Dataset entries
┌──

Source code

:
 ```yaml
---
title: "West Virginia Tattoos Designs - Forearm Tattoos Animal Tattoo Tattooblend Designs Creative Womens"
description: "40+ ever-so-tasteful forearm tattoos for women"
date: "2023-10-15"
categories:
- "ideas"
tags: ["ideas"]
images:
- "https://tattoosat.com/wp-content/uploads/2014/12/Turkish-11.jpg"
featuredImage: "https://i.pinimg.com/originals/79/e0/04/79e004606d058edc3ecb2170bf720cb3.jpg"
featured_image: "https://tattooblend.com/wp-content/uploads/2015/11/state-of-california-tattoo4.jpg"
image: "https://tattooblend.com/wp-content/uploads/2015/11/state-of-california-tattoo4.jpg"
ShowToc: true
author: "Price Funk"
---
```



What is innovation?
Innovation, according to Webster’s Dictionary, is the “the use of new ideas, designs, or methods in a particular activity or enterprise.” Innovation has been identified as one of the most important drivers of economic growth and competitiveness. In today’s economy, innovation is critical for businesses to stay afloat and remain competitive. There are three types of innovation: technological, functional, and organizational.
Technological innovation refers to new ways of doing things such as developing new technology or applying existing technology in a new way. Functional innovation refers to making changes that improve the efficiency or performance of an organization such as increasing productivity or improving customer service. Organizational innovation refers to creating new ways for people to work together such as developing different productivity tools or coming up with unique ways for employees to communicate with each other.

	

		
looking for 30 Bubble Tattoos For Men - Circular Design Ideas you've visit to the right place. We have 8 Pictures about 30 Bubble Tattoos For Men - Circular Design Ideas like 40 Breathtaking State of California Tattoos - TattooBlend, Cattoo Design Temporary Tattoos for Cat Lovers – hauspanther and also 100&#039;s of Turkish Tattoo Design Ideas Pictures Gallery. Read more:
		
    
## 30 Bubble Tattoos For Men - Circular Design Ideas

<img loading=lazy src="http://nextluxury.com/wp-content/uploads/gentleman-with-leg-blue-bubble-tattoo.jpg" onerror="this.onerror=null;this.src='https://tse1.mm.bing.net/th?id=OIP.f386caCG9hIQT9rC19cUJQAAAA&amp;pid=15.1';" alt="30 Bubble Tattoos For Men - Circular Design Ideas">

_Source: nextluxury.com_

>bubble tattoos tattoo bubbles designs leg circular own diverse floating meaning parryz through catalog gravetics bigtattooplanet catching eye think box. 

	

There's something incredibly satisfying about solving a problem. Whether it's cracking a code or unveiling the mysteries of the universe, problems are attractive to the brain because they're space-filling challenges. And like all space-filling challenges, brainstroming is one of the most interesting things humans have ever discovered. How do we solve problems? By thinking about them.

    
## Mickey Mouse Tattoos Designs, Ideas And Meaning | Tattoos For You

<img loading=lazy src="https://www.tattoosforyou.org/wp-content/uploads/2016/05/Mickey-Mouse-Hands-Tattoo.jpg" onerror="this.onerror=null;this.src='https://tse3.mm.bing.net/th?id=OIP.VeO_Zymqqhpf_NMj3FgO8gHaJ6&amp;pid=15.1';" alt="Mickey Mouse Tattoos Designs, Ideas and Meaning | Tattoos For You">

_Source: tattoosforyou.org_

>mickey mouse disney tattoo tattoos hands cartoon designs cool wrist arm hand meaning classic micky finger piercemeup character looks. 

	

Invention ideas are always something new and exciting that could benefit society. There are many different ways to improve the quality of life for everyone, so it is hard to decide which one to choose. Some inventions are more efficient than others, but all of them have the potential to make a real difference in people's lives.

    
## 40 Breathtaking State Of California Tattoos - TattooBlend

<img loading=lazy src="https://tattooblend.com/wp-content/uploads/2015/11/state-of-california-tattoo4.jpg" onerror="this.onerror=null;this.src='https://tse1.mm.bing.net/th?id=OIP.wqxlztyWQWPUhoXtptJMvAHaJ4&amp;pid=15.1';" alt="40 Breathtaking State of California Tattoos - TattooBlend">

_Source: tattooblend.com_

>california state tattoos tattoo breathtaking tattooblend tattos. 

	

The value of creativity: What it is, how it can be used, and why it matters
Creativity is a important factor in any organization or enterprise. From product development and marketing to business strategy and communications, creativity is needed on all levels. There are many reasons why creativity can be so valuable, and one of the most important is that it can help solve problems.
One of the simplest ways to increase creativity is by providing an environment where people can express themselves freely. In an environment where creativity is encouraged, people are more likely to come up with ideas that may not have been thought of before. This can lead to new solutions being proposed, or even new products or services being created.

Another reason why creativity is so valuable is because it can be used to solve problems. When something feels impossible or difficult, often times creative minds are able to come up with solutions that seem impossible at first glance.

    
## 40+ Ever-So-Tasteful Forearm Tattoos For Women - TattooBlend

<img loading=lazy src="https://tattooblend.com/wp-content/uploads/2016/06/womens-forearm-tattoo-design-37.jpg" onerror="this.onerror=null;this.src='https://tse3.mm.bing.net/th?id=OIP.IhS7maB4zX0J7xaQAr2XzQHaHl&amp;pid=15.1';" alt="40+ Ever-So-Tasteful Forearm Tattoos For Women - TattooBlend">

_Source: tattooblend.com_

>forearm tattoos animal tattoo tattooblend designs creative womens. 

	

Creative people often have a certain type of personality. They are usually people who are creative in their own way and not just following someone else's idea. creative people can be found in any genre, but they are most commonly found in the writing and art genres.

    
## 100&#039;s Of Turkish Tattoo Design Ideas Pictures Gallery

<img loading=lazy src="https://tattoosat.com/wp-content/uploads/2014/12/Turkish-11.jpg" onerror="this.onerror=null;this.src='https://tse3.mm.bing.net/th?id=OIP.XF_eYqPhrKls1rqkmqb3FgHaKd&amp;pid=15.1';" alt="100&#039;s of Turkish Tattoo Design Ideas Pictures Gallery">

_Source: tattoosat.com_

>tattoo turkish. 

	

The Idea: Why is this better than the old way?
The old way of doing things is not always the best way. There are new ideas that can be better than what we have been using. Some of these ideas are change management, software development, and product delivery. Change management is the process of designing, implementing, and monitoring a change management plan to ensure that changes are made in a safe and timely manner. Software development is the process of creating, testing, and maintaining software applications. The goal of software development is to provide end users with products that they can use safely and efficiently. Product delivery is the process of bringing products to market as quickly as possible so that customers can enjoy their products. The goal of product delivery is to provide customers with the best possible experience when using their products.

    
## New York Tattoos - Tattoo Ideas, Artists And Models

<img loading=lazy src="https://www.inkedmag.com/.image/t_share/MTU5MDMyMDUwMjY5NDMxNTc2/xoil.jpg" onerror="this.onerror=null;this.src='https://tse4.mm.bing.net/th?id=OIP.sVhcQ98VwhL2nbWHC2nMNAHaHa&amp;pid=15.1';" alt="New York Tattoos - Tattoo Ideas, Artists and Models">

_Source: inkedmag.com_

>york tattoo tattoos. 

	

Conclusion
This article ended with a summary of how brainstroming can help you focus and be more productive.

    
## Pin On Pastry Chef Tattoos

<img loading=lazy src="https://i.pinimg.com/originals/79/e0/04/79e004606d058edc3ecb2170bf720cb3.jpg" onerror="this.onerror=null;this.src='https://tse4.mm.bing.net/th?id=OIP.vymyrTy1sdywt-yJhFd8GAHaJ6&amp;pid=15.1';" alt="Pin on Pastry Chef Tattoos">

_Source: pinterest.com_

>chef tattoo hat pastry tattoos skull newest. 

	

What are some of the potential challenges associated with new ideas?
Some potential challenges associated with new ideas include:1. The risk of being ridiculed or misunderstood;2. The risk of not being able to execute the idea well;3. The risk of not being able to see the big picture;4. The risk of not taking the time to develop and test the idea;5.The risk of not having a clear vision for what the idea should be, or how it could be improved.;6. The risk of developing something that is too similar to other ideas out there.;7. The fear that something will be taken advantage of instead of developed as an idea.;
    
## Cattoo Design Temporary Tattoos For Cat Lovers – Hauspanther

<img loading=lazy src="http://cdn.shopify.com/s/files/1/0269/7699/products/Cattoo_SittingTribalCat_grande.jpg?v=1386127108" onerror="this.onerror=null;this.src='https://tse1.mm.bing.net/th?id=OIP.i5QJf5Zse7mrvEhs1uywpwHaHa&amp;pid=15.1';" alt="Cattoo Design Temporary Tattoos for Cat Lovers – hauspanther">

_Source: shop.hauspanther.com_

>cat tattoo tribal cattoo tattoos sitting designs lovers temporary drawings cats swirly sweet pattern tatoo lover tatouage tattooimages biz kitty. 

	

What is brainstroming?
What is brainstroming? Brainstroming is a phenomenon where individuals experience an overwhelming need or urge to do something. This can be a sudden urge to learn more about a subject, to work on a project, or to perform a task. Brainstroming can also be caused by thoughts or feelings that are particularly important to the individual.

└──
┌──

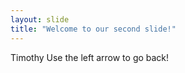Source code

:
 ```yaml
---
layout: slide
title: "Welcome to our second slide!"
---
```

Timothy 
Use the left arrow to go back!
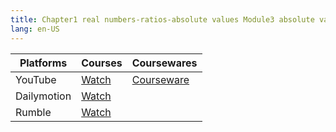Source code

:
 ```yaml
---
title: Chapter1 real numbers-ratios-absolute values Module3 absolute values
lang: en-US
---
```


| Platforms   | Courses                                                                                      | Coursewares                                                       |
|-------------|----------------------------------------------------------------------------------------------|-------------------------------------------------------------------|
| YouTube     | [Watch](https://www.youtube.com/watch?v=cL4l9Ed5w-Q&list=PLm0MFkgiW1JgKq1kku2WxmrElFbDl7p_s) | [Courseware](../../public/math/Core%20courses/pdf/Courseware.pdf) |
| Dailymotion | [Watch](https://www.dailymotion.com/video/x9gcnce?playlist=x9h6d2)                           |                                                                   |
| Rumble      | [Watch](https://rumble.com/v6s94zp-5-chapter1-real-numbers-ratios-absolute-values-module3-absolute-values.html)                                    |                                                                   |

└──

_Work item_. Using the entries shown above, reproduce verbatim the lines from the line bearing "One of the simplest" to the line bearing "## 100&#039;s Of", inclusive.

_Result of this task_.
One of the simplest ways to increase creativity is by providing an environment where people can express themselves freely. In an environment where creativity is encouraged, people are more likely to come up with ideas that may not have been thought of before. This can lead to new solutions being proposed, or even new products or services being created.

Another reason why creativity is so valuable is because it can be used to solve problems. When something feels impossible or difficult, often times creative minds are able to come up with solutions that seem impossible at first glance.

    
## 40+ Ever-So-Tasteful Forearm Tattoos For Women - TattooBlend

<img loading=lazy src="https://tattooblend.com/wp-content/uploads/2016/06/womens-forearm-tattoo-design-37.jpg" onerror="this.onerror=null;this.src='https://tse3.mm.bing.net/th?id=OIP.IhS7maB4zX0J7xaQAr2XzQHaHl&amp;pid=15.1';" alt="40+ Ever-So-Tasteful Forearm Tattoos For Women - TattooBlend">

_Source: tattooblend.com_

>forearm tattoos animal tattoo tattooblend designs creative womens. 

	

Creative people often have a certain type of personality. They are usually people who are creative in their own way and not just following someone else's idea. creative people can be found in any genre, but they are most commonly found in the writing and art genres.

    
## 100&#039;s Of Turkish Tattoo Design Ideas Pictures Gallery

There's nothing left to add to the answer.